▸ **Instructions for the task**: Every entry needs to be written out again exactly, with its pictures removed.

▸ **Data for analysis**:
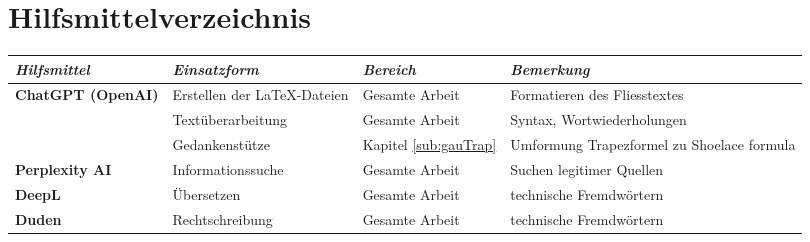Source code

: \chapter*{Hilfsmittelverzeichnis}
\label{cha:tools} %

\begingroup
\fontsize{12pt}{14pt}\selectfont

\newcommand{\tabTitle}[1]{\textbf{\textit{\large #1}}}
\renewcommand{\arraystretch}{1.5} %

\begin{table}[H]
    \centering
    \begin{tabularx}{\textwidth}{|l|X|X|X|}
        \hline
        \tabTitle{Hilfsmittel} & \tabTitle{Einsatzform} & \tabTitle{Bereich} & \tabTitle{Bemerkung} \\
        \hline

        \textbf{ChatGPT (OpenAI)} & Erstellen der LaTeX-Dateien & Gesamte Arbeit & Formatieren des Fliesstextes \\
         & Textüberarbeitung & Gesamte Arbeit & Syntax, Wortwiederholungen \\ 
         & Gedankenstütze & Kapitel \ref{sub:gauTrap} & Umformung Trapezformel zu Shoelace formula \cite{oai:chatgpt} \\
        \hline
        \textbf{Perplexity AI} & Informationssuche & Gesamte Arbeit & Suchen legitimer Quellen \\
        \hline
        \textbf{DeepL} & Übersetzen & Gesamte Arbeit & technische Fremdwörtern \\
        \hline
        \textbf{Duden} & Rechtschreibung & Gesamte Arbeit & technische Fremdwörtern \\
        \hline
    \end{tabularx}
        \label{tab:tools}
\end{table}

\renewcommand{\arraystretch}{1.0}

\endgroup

▸ **Answer for the task**:
Source code

: \chapter*{Hilfsmittelverzeichnis}
\label{cha:tools} %

\begingroup
\fontsize{12pt}{14pt}\selectfont

\newcommand{\tabTitle}[1]{\textbf{\textit{\large #1}}}
\renewcommand{\arraystretch}{1.5} %

\begin{table}[H]
    \centering
    \begin{tabularx}{\textwidth}{|l|X|X|X|}
        \hline
        \tabTitle{Hilfsmittel} & \tabTitle{Einsatzform} & \tabTitle{Bereich} & \tabTitle{Bemerkung} \\
        \hline

        \textbf{ChatGPT (OpenAI)} & Erstellen der LaTeX-Dateien & Gesamte Arbeit & Formatieren des Fliesstextes \\
         & Textüberarbeitung & Gesamte Arbeit & Syntax, Wortwiederholungen \\ 
         & Gedankenstütze & Kapitel \ref{sub:gauTrap} & Umformung Trapezformel zu Shoelace formula \cite{oai:chatgpt} \\
        \hline
        \textbf{Perplexity AI} & Informationssuche & Gesamte Arbeit & Suchen legitimer Quellen \\
        \hline
        \textbf{DeepL} & Übersetzen & Gesamte Arbeit & technische Fremdwörtern \\
        \hline
        \textbf{Duden} & Rechtschreibung & Gesamte Arbeit & technische Fremdwörtern \\
        \hline
    \end{tabularx}
        \label{tab:tools}
\end{table}

\renewcommand{\arraystretch}{1.0}

\endgroup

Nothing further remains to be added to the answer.